In him you were also circumcised, in the putting off of the sinful nature,[g] not with a circumcision done by the hands of men but with the circumcision done by Christ,

What is Circumcision. It’s about identity. Christ gives us a new identity in him. When we were alienated, we tried to form our identity in other ways. Job, sin, money, knowledge, power. Only we can’t. Nothing else can give us identity. God is the only source of fullness and being. And only as we are participating with him, as part of his people, do we have an identity that is full and whole. Paul is making a big deal about all of this because it’s not just having extra bits of opinions. We get caught up in things that take the place of Christ, things that we then try to make our identity. In trying to do…whatever, we make our identity into these things.. whatever they are.

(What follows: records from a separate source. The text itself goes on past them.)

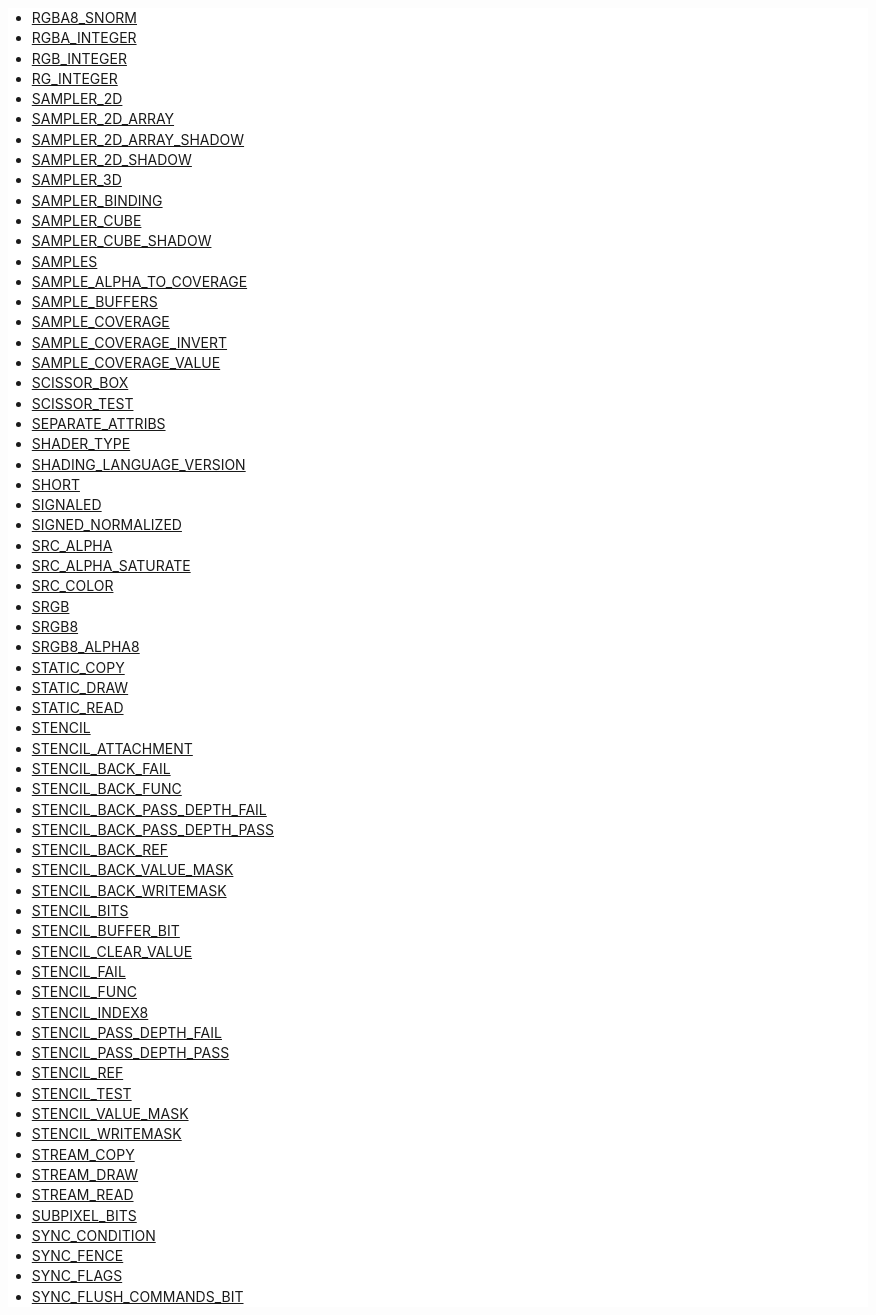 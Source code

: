 - [RGBA8\_SNORM](webgl_context.GL.md#rgba8_snorm)
- [RGBA\_INTEGER](webgl_context.GL.md#rgba_integer)
- [RGB\_INTEGER](webgl_context.GL.md#rgb_integer)
- [RG\_INTEGER](webgl_context.GL.md#rg_integer)
- [SAMPLER\_2D](webgl_context.GL.md#sampler_2d)
- [SAMPLER\_2D\_ARRAY](webgl_context.GL.md#sampler_2d_array)
- [SAMPLER\_2D\_ARRAY\_SHADOW](webgl_context.GL.md#sampler_2d_array_shadow)
- [SAMPLER\_2D\_SHADOW](webgl_context.GL.md#sampler_2d_shadow)
- [SAMPLER\_3D](webgl_context.GL.md#sampler_3d)
- [SAMPLER\_BINDING](webgl_context.GL.md#sampler_binding)
- [SAMPLER\_CUBE](webgl_context.GL.md#sampler_cube)
- [SAMPLER\_CUBE\_SHADOW](webgl_context.GL.md#sampler_cube_shadow)
- [SAMPLES](webgl_context.GL.md#samples)
- [SAMPLE\_ALPHA\_TO\_COVERAGE](webgl_context.GL.md#sample_alpha_to_coverage)
- [SAMPLE\_BUFFERS](webgl_context.GL.md#sample_buffers)
- [SAMPLE\_COVERAGE](webgl_context.GL.md#sample_coverage)
- [SAMPLE\_COVERAGE\_INVERT](webgl_context.GL.md#sample_coverage_invert)
- [SAMPLE\_COVERAGE\_VALUE](webgl_context.GL.md#sample_coverage_value)
- [SCISSOR\_BOX](webgl_context.GL.md#scissor_box)
- [SCISSOR\_TEST](webgl_context.GL.md#scissor_test)
- [SEPARATE\_ATTRIBS](webgl_context.GL.md#separate_attribs)
- [SHADER\_TYPE](webgl_context.GL.md#shader_type)
- [SHADING\_LANGUAGE\_VERSION](webgl_context.GL.md#shading_language_version)
- [SHORT](webgl_context.GL.md#short)
- [SIGNALED](webgl_context.GL.md#signaled)
- [SIGNED\_NORMALIZED](webgl_context.GL.md#signed_normalized)
- [SRC\_ALPHA](webgl_context.GL.md#src_alpha)
- [SRC\_ALPHA\_SATURATE](webgl_context.GL.md#src_alpha_saturate)
- [SRC\_COLOR](webgl_context.GL.md#src_color)
- [SRGB](webgl_context.GL.md#srgb)
- [SRGB8](webgl_context.GL.md#srgb8)
- [SRGB8\_ALPHA8](webgl_context.GL.md#srgb8_alpha8)
- [STATIC\_COPY](webgl_context.GL.md#static_copy)
- [STATIC\_DRAW](webgl_context.GL.md#static_draw)
- [STATIC\_READ](webgl_context.GL.md#static_read)
- [STENCIL](webgl_context.GL.md#stencil)
- [STENCIL\_ATTACHMENT](webgl_context.GL.md#stencil_attachment)
- [STENCIL\_BACK\_FAIL](webgl_context.GL.md#stencil_back_fail)
- [STENCIL\_BACK\_FUNC](webgl_context.GL.md#stencil_back_func)
- [STENCIL\_BACK\_PASS\_DEPTH\_FAIL](webgl_context.GL.md#stencil_back_pass_depth_fail)
- [STENCIL\_BACK\_PASS\_DEPTH\_PASS](webgl_context.GL.md#stencil_back_pass_depth_pass)
- [STENCIL\_BACK\_REF](webgl_context.GL.md#stencil_back_ref)
- [STENCIL\_BACK\_VALUE\_MASK](webgl_context.GL.md#stencil_back_value_mask)
- [STENCIL\_BACK\_WRITEMASK](webgl_context.GL.md#stencil_back_writemask)
- [STENCIL\_BITS](webgl_context.GL.md#stencil_bits)
- [STENCIL\_BUFFER\_BIT](webgl_context.GL.md#stencil_buffer_bit)
- [STENCIL\_CLEAR\_VALUE](webgl_context.GL.md#stencil_clear_value)
- [STENCIL\_FAIL](webgl_context.GL.md#stencil_fail)
- [STENCIL\_FUNC](webgl_context.GL.md#stencil_func)
- [STENCIL\_INDEX8](webgl_context.GL.md#stencil_index8)
- [STENCIL\_PASS\_DEPTH\_FAIL](webgl_context.GL.md#stencil_pass_depth_fail)
- [STENCIL\_PASS\_DEPTH\_PASS](webgl_context.GL.md#stencil_pass_depth_pass)
- [STENCIL\_REF](webgl_context.GL.md#stencil_ref)
- [STENCIL\_TEST](webgl_context.GL.md#stencil_test)
- [STENCIL\_VALUE\_MASK](webgl_context.GL.md#stencil_value_mask)
- [STENCIL\_WRITEMASK](webgl_context.GL.md#stencil_writemask)
- [STREAM\_COPY](webgl_context.GL.md#stream_copy)
- [STREAM\_DRAW](webgl_context.GL.md#stream_draw)
- [STREAM\_READ](webgl_context.GL.md#stream_read)
- [SUBPIXEL\_BITS](webgl_context.GL.md#subpixel_bits)
- [SYNC\_CONDITION](webgl_context.GL.md#sync_condition)
- [SYNC\_FENCE](webgl_context.GL.md#sync_fence)
- [SYNC\_FLAGS](webgl_context.GL.md#sync_flags)
- [SYNC\_FLUSH\_COMMANDS\_BIT](webgl_context.GL.md#sync_flush_commands_bit)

This is not losing our identity, becoming part of shapeless mass where we all become mindless robots. It’s about becoming who we truly were made to be. In Christ, we become fully who we are. We tried to pursue an identity of our own making when we were apart from Christ, but it is never enough. There’s no fullness or wholeness or peace, not ultimately.

v. 12

having been buried with him in baptism and raised with him through your faith in the power of God, who raised him from the dead.

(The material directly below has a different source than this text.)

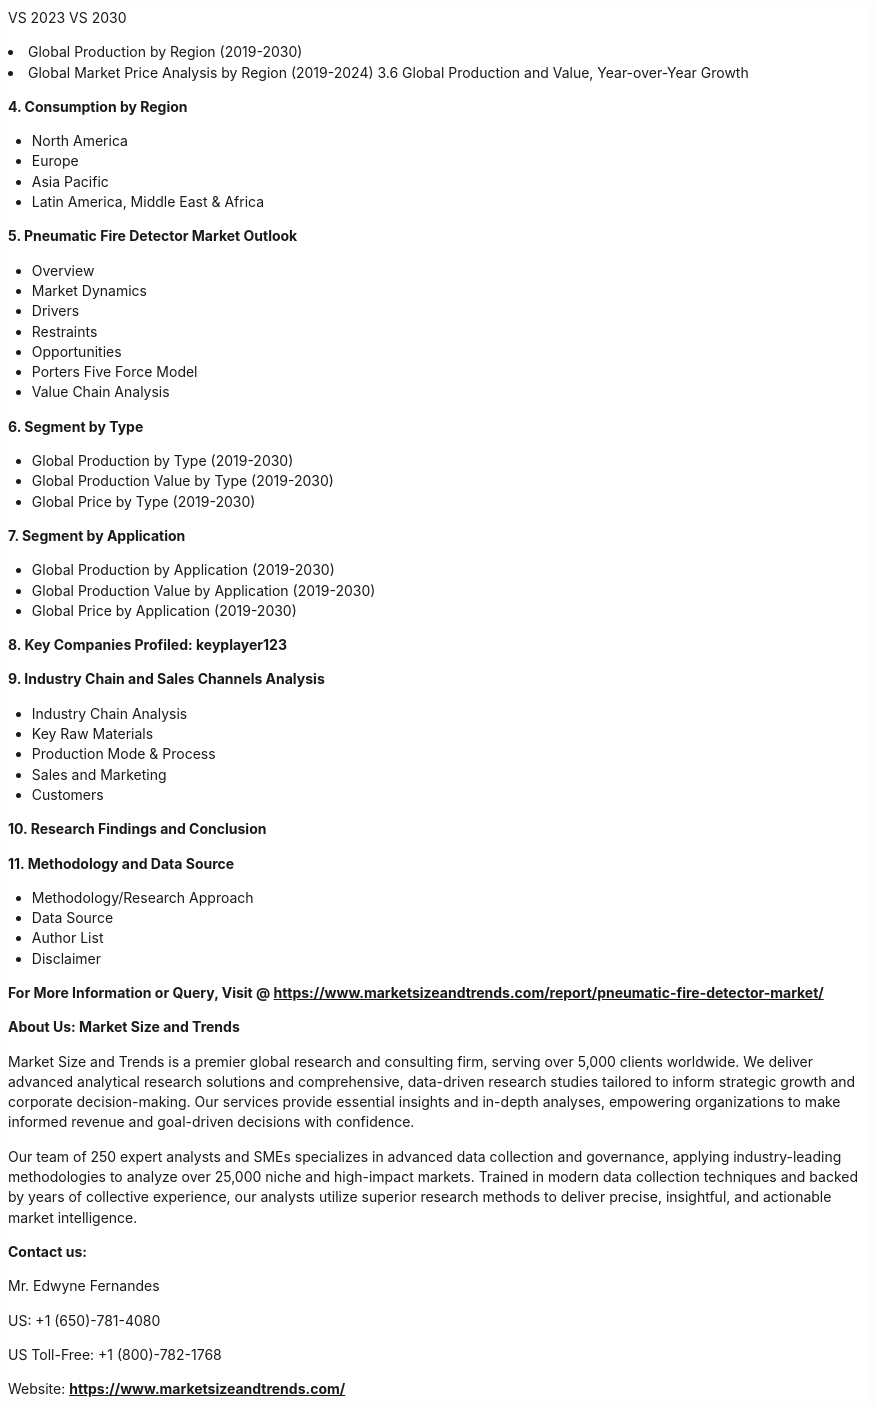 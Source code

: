 VS 2023 VS 2030</li><li>Global Production by Region (2019-2030)</li><li>Global Market Price Analysis by Region (2019-2024) 3.6 Global Production and Value, Year-over-Year Growth</li></ul><p><strong>4. Consumption by Region</strong></p><ul><li>North America</li><li>Europe</li><li>Asia Pacific</li><li>Latin America, Middle East &amp; Africa</li></ul><p><strong>5. Pneumatic Fire Detector Market Outlook</strong></p><ul><li>Overview</li><li>Market Dynamics</li><li>Drivers</li><li>Restraints</li><li>Opportunities</li><li>Porters Five Force Model</li><li>Value Chain Analysis&nbsp;</li></ul><p><strong>6. Segment by Type</strong></p><ul><li>Global Production by Type (2019-2030)</li><li>Global Production Value by Type (2019-2030)</li><li>Global Price by Type (2019-2030)</li></ul><p><strong>7. Segment by Application</strong></p><ul><li>Global Production by Application (2019-2030)</li><li>Global Production Value by Application (2019-2030)</li><li>Global Price by Application (2019-2030)</li></ul><p><strong>8. Key Companies Profiled: keyplayer123</strong></p><p><strong>9. Industry Chain and Sales Channels Analysis</strong></p><ul><li>Industry Chain Analysis</li><li>Key Raw Materials</li><li>Production Mode &amp; Process</li><li>Sales and Marketing</li><li>Customers</li></ul><p><strong>10. Research Findings and Conclusion</strong></p><p><strong>11. Methodology and Data Source</strong></p><ul><li>Methodology/Research Approach</li><li>Data Source</li><li>Author List</li><li>Disclaimer</li></ul></p><p><strong>For More Information or Query, Visit @ <a href="https://www.marketsizeandtrends.com/report/pneumatic-fire-detector-market/">https://www.marketsizeandtrends.com/report/pneumatic-fire-detector-market/</a></strong></p><p><strong>About Us: Market Size and Trends</strong></p><p>Market Size and Trends is a premier global research and consulting firm, serving over 5,000 clients worldwide. We deliver advanced analytical research solutions and comprehensive, data-driven research studies tailored to inform strategic growth and corporate decision-making. Our services provide essential insights and in-depth analyses, empowering organizations to make informed revenue and goal-driven decisions with confidence.</p><p>Our team of 250 expert analysts and SMEs specializes in advanced data collection and governance, applying industry-leading methodologies to analyze over 25,000 niche and high-impact markets. Trained in modern data collection techniques and backed by years of collective experience, our analysts utilize superior research methods to deliver precise, insightful, and actionable market intelligence.</p><p><strong>Contact us:</strong></p><p>Mr. Edwyne Fernandes</p><p>US: +1 (650)-781-4080</p><p>US Toll-Free: +1 (800)-782-1768</p><p>Website: <strong><a href="https://www.marketsizeandtrends.com/">https://www.marketsizeandtrends.com/</a></strong></p>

When we are baptized, when we take this step of aligning with Christ, we are doing more than making philosophical declaration of our religious opinions.

Our old self, with our egos, and fears, and attempts to define ourselves through actions or knowledge or whatever is put aside. We die to that self. Our old way of being, our old, ultimately futile attempts to define ourselves are put aside. But we don’t become nothing. We’re not just forgiven. We’re raised again. We are raised with Christ, who is the fullness of God, and we are invited by Christ to partake of this fullness.

So don’t be distracted. Paul is warning us that there’s a tendency, a temptation to be caught up again in all those old attempts to define ourselves. We’re not slaves to those things anymore. Christ has risen! We have risen with him and are offered a chance to participate in his fullness, taking up a new identity, our true identity that reflects who God has made us to be.

This is not something we wait for, this is an experience we participate in now. We have our identity in Christ. Don’t let anyone distract you, and don’t distract yourself. You’re no longer a slave. You’re free. Don’t let yourself be taken captive and lose the hope, the freedom, the power, the true fullness and wholeness that is only found in Christ. Keep your eyes on Christ, who has given us the Holy Spirit to continue to form us and teach us and lead us into ever more experience of this fullness—an experience that does not end but continues throughout eternity, which is how full Christ is.